Aim of the task:
Give the entries again exactly, without pictures.

Information shown:
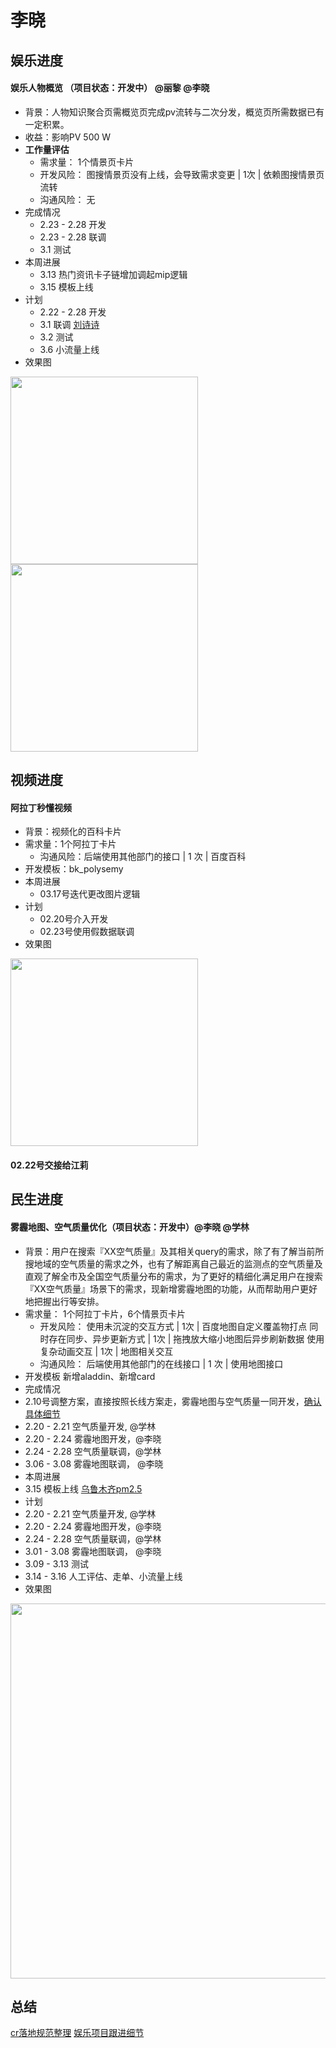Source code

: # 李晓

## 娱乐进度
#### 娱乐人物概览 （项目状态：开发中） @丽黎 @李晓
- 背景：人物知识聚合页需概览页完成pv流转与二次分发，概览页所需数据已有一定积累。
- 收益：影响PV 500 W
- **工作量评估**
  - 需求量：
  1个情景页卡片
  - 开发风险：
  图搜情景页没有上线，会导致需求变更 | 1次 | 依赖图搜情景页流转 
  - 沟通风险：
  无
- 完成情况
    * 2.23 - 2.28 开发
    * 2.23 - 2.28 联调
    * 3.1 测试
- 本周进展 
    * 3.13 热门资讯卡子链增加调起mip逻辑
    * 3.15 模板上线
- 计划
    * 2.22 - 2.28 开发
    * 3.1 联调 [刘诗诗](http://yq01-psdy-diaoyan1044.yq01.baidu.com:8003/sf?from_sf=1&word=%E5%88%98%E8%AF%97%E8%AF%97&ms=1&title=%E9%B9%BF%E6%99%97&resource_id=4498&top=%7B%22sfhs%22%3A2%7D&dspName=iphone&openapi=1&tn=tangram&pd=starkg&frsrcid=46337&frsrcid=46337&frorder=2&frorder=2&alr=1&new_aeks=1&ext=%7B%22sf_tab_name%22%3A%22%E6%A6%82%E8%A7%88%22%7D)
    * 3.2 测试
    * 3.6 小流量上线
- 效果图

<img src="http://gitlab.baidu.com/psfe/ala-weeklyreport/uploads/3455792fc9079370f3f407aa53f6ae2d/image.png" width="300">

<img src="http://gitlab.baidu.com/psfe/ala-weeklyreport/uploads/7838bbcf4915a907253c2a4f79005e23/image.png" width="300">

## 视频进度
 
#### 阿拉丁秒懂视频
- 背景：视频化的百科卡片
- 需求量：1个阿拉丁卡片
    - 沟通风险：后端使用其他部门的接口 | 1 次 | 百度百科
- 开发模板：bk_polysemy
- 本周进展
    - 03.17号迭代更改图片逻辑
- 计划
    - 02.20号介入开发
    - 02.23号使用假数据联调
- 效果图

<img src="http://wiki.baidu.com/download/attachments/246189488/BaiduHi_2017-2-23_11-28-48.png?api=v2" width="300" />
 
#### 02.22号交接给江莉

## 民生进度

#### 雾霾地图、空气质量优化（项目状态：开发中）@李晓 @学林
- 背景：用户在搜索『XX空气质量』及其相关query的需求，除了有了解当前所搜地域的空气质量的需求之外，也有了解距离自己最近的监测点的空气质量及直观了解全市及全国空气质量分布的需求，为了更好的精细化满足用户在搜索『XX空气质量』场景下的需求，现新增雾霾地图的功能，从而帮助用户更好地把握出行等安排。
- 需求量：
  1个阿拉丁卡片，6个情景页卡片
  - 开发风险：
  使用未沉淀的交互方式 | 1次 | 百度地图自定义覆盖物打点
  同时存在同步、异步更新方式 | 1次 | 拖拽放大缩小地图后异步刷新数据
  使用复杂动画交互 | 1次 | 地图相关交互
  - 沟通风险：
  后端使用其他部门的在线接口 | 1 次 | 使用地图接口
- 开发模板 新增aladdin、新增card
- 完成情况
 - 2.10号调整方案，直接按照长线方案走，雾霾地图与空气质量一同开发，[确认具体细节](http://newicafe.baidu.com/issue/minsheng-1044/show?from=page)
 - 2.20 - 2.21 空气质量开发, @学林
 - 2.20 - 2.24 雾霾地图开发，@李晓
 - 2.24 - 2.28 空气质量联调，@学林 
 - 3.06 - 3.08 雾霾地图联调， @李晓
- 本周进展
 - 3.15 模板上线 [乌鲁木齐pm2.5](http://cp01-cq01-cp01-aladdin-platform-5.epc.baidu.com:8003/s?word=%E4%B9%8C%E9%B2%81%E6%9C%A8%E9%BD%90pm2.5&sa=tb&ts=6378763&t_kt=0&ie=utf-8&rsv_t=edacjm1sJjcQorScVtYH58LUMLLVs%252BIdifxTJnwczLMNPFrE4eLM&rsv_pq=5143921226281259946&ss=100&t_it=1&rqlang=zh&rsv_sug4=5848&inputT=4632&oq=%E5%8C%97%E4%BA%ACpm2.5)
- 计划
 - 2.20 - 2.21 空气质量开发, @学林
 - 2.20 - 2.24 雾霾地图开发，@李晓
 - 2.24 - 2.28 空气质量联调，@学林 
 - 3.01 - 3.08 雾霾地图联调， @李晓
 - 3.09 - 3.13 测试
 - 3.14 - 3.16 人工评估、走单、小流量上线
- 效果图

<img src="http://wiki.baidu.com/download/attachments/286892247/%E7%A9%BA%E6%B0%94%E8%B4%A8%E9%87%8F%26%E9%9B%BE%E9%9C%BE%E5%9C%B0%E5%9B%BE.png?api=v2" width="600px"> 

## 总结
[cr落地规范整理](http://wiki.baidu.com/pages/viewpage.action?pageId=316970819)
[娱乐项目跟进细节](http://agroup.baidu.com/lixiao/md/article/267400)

Reply:
Source code

: # 李晓

## 娱乐进度
#### 娱乐人物概览 （项目状态：开发中） @丽黎 @李晓
- 背景：人物知识聚合页需概览页完成pv流转与二次分发，概览页所需数据已有一定积累。
- 收益：影响PV 500 W
- **工作量评估**
  - 需求量：
  1个情景页卡片
  - 开发风险：
  图搜情景页没有上线，会导致需求变更 | 1次 | 依赖图搜情景页流转 
  - 沟通风险：
  无
- 完成情况
    * 2.23 - 2.28 开发
    * 2.23 - 2.28 联调
    * 3.1 测试
- 本周进展 
    * 3.13 热门资讯卡子链增加调起mip逻辑
    * 3.15 模板上线
- 计划
    * 2.22 - 2.28 开发
    * 3.1 联调 [刘诗诗](http://yq01-psdy-diaoyan1044.yq01.baidu.com:8003/sf?from_sf=1&word=%E5%88%98%E8%AF%97%E8%AF%97&ms=1&title=%E9%B9%BF%E6%99%97&resource_id=4498&top=%7B%22sfhs%22%3A2%7D&dspName=iphone&openapi=1&tn=tangram&pd=starkg&frsrcid=46337&frsrcid=46337&frorder=2&frorder=2&alr=1&new_aeks=1&ext=%7B%22sf_tab_name%22%3A%22%E6%A6%82%E8%A7%88%22%7D)
    * 3.2 测试
    * 3.6 小流量上线
- 效果图

<img src="http://gitlab.baidu.com/psfe/ala-weeklyreport/uploads/3455792fc9079370f3f407aa53f6ae2d/image.png" width="300">

<img src="http://gitlab.baidu.com/psfe/ala-weeklyreport/uploads/7838bbcf4915a907253c2a4f79005e23/image.png" width="300">

## 视频进度
 
#### 阿拉丁秒懂视频
- 背景：视频化的百科卡片
- 需求量：1个阿拉丁卡片
    - 沟通风险：后端使用其他部门的接口 | 1 次 | 百度百科
- 开发模板：bk_polysemy
- 本周进展
    - 03.17号迭代更改图片逻辑
- 计划
    - 02.20号介入开发
    - 02.23号使用假数据联调
- 效果图

<img src="http://wiki.baidu.com/download/attachments/246189488/BaiduHi_2017-2-23_11-28-48.png?api=v2" width="300" />
 
#### 02.22号交接给江莉

## 民生进度

#### 雾霾地图、空气质量优化（项目状态：开发中）@李晓 @学林
- 背景：用户在搜索『XX空气质量』及其相关query的需求，除了有了解当前所搜地域的空气质量的需求之外，也有了解距离自己最近的监测点的空气质量及直观了解全市及全国空气质量分布的需求，为了更好的精细化满足用户在搜索『XX空气质量』场景下的需求，现新增雾霾地图的功能，从而帮助用户更好地把握出行等安排。
- 需求量：
  1个阿拉丁卡片，6个情景页卡片
  - 开发风险：
  使用未沉淀的交互方式 | 1次 | 百度地图自定义覆盖物打点
  同时存在同步、异步更新方式 | 1次 | 拖拽放大缩小地图后异步刷新数据
  使用复杂动画交互 | 1次 | 地图相关交互
  - 沟通风险：
  后端使用其他部门的在线接口 | 1 次 | 使用地图接口
- 开发模板 新增aladdin、新增card
- 完成情况
 - 2.10号调整方案，直接按照长线方案走，雾霾地图与空气质量一同开发，[确认具体细节](http://newicafe.baidu.com/issue/minsheng-1044/show?from=page)
 - 2.20 - 2.21 空气质量开发, @学林
 - 2.20 - 2.24 雾霾地图开发，@李晓
 - 2.24 - 2.28 空气质量联调，@学林 
 - 3.06 - 3.08 雾霾地图联调， @李晓
- 本周进展
 - 3.15 模板上线 [乌鲁木齐pm2.5](http://cp01-cq01-cp01-aladdin-platform-5.epc.baidu.com:8003/s?word=%E4%B9%8C%E9%B2%81%E6%9C%A8%E9%BD%90pm2.5&sa=tb&ts=6378763&t_kt=0&ie=utf-8&rsv_t=edacjm1sJjcQorScVtYH58LUMLLVs%252BIdifxTJnwczLMNPFrE4eLM&rsv_pq=5143921226281259946&ss=100&t_it=1&rqlang=zh&rsv_sug4=5848&inputT=4632&oq=%E5%8C%97%E4%BA%ACpm2.5)
- 计划
 - 2.20 - 2.21 空气质量开发, @学林
 - 2.20 - 2.24 雾霾地图开发，@李晓
 - 2.24 - 2.28 空气质量联调，@学林 
 - 3.01 - 3.08 雾霾地图联调， @李晓
 - 3.09 - 3.13 测试
 - 3.14 - 3.16 人工评估、走单、小流量上线
- 效果图

<img src="http://wiki.baidu.com/download/attachments/286892247/%E7%A9%BA%E6%B0%94%E8%B4%A8%E9%87%8F%26%E9%9B%BE%E9%9C%BE%E5%9C%B0%E5%9B%BE.png?api=v2" width="600px"> 

## 总结
[cr落地规范整理](http://wiki.baidu.com/pages/viewpage.action?pageId=316970819)
[娱乐项目跟进细节](http://agroup.baidu.com/lixiao/md/article/267400)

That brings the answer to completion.